Of all the lines in the entries below, give again exactly those starting at the line containing "cd $HADOOP_PREFIX" and ending at the line containing "This one for remote IPs (port 8020 or 9000)", both ends included, and no others.

── TASK MATERIAL ──

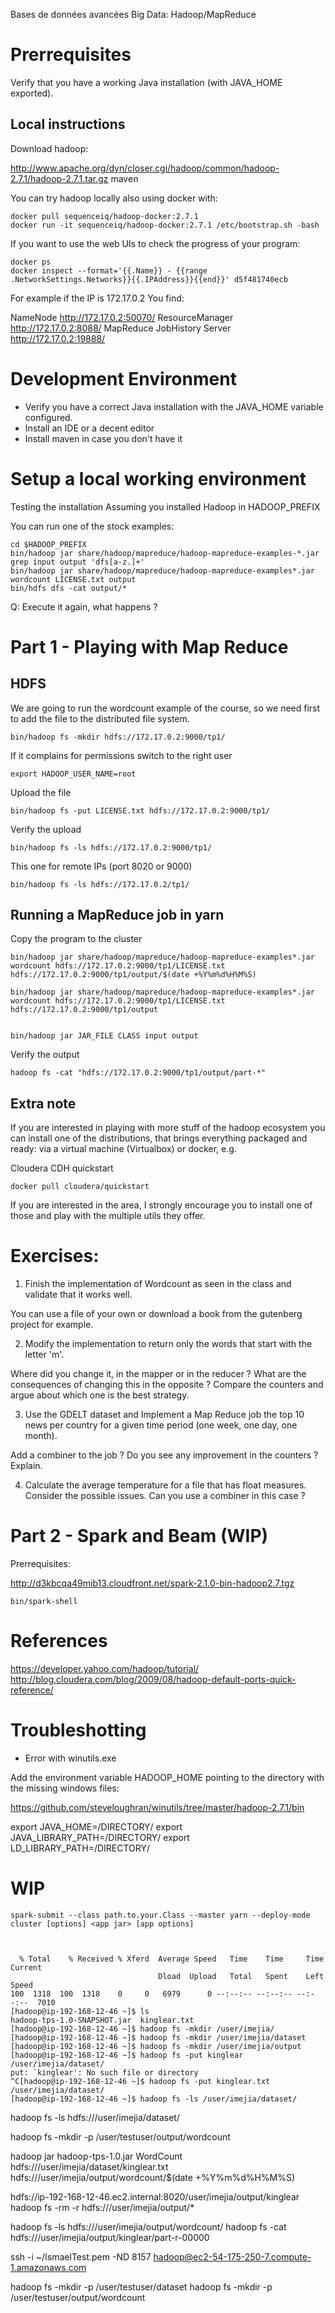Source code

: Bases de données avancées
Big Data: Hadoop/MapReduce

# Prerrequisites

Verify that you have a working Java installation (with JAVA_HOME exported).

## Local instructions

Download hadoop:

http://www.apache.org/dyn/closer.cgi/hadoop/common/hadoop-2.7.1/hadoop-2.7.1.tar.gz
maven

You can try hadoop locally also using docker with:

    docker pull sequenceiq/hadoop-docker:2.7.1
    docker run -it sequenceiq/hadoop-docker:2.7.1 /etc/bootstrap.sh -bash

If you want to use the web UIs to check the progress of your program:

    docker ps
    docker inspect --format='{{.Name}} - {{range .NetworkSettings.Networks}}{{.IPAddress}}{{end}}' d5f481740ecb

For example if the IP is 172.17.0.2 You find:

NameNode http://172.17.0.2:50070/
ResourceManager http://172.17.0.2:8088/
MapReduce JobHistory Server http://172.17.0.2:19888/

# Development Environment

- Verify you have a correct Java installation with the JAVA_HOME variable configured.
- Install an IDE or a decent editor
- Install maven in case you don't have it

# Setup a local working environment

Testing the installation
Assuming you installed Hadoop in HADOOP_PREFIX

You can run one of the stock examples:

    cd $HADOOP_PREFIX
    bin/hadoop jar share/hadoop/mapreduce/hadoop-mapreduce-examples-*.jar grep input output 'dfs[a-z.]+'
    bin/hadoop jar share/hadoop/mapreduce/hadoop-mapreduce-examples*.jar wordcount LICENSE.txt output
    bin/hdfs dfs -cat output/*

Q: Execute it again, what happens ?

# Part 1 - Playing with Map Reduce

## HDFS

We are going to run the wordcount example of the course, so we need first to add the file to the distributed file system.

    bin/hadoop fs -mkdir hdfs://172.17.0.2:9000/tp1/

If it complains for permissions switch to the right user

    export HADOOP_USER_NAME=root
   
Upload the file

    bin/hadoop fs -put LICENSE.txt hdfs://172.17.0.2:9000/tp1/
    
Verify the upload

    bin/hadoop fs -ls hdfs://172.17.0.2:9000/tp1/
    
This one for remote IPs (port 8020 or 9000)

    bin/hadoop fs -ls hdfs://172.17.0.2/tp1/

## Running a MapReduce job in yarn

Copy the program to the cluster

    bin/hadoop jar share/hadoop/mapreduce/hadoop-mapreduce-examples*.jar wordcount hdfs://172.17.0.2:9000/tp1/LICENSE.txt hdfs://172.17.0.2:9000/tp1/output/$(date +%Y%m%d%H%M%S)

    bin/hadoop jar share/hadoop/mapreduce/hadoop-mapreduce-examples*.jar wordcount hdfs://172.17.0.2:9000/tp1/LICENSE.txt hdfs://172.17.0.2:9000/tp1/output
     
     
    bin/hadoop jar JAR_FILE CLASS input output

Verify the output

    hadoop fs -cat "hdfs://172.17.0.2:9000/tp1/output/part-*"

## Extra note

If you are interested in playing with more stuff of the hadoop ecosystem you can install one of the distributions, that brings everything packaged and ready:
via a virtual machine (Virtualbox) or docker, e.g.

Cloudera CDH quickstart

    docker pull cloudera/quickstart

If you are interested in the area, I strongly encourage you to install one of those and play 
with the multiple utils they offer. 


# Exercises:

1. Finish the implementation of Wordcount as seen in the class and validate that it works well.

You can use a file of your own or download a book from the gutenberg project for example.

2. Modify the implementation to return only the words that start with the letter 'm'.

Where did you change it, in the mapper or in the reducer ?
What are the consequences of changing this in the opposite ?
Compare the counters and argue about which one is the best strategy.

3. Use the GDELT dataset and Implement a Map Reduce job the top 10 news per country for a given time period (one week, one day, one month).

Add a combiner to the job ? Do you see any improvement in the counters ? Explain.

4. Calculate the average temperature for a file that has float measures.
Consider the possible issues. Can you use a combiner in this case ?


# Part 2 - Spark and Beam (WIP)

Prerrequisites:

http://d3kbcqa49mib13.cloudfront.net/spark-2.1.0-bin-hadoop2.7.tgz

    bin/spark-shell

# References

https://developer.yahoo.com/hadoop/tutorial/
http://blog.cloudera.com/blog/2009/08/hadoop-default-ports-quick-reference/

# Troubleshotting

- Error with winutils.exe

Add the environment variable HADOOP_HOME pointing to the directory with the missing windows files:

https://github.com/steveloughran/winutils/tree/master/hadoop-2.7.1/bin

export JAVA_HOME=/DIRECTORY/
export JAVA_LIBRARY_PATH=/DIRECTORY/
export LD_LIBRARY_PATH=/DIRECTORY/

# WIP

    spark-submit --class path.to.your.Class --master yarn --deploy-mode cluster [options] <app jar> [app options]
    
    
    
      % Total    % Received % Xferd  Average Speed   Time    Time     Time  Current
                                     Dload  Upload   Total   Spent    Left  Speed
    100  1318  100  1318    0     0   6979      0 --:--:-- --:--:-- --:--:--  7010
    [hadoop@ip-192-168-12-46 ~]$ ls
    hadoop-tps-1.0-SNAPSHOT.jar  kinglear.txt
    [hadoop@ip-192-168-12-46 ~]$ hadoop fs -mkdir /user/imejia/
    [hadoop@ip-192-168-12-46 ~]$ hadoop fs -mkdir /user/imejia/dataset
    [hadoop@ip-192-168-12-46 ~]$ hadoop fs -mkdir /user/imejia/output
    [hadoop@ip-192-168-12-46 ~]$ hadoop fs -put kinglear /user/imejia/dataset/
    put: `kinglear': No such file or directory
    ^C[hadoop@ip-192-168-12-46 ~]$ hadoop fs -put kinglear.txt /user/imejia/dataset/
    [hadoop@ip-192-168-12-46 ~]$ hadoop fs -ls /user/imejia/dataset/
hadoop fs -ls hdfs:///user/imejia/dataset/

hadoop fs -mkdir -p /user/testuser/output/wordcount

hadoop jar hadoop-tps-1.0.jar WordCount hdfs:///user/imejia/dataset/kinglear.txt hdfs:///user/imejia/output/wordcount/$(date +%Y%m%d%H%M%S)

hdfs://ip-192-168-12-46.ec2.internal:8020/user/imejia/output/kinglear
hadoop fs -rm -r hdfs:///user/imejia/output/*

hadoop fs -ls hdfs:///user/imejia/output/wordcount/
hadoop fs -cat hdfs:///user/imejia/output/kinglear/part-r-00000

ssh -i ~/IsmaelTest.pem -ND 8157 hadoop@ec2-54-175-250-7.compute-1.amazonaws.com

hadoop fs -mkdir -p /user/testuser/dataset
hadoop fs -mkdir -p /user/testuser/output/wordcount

───
── TASK MATERIAL ──

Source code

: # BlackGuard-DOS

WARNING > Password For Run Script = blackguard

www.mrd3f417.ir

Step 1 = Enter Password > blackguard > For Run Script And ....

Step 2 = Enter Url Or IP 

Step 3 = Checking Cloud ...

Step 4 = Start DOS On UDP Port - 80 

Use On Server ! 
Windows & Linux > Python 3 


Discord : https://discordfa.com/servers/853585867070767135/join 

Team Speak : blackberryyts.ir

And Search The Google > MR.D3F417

───
── TASK MATERIAL ──

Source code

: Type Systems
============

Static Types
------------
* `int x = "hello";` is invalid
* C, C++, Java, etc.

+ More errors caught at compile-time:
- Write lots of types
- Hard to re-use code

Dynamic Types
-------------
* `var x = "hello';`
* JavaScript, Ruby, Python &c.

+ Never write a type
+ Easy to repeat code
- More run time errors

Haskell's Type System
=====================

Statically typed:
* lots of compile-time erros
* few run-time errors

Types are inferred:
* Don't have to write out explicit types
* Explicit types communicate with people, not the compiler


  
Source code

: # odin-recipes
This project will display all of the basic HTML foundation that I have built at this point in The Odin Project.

───

ANSWER BOX →
    cd $HADOOP_PREFIX
    bin/hadoop jar share/hadoop/mapreduce/hadoop-mapreduce-examples-*.jar grep input output 'dfs[a-z.]+'
    bin/hadoop jar share/hadoop/mapreduce/hadoop-mapreduce-examples*.jar wordcount LICENSE.txt output
    bin/hdfs dfs -cat output/*

Q: Execute it again, what happens ?

# Part 1 - Playing with Map Reduce

## HDFS

We are going to run the wordcount example of the course, so we need first to add the file to the distributed file system.

    bin/hadoop fs -mkdir hdfs://172.17.0.2:9000/tp1/

If it complains for permissions switch to the right user

    export HADOOP_USER_NAME=root
   
Upload the file

    bin/hadoop fs -put LICENSE.txt hdfs://172.17.0.2:9000/tp1/
    
Verify the upload

    bin/hadoop fs -ls hdfs://172.17.0.2:9000/tp1/
    
This one for remote IPs (port 8020 or 9000)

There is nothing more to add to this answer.